» Data for analysis:
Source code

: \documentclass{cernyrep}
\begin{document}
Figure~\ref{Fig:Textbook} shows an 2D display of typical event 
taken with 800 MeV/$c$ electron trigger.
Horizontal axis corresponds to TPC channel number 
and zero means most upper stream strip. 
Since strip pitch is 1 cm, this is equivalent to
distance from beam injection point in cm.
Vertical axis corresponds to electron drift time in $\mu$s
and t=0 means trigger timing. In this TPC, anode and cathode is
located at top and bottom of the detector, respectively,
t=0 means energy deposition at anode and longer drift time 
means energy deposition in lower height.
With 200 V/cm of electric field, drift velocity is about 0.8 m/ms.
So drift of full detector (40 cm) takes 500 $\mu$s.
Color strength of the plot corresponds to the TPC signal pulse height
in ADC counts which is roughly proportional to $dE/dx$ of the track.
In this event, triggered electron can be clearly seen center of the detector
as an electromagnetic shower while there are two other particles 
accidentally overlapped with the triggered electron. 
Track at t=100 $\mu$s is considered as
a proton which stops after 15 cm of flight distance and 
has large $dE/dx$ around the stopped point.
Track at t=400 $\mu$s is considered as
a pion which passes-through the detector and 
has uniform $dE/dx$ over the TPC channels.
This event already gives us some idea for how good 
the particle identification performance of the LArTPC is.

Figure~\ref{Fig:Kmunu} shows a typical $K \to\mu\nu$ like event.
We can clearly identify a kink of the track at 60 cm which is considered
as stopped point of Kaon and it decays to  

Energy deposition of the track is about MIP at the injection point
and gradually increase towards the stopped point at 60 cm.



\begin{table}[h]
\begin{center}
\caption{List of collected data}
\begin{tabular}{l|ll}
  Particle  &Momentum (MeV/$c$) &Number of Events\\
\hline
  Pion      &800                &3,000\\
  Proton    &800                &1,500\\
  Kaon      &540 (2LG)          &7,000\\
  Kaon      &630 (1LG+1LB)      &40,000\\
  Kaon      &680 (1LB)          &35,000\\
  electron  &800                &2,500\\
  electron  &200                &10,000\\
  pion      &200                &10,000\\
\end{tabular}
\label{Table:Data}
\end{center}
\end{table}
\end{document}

» Required action:
Return the final stretch of the listing exactly, starting with the line that contains "the particle identification" and ending with the last line.

» Your response:
the particle identification performance of the LArTPC is.

Figure~\ref{Fig:Kmunu} shows a typical $K \to\mu\nu$ like event.
We can clearly identify a kink of the track at 60 cm which is considered
as stopped point of Kaon and it decays to  

Energy deposition of the track is about MIP at the injection point
and gradually increase towards the stopped point at 60 cm.



\begin{table}[h]
\begin{center}
\caption{List of collected data}
\begin{tabular}{l|ll}
  Particle  &Momentum (MeV/$c$) &Number of Events\\
\hline
  Pion      &800                &3,000\\
  Proton    &800                &1,500\\
  Kaon      &540 (2LG)          &7,000\\
  Kaon      &630 (1LG+1LB)      &40,000\\
  Kaon      &680 (1LB)          &35,000\\
  electron  &800                &2,500\\
  electron  &200                &10,000\\
  pion      &200                &10,000\\
\end{tabular}
\label{Table:Data}
\end{center}
\end{table}
\end{document}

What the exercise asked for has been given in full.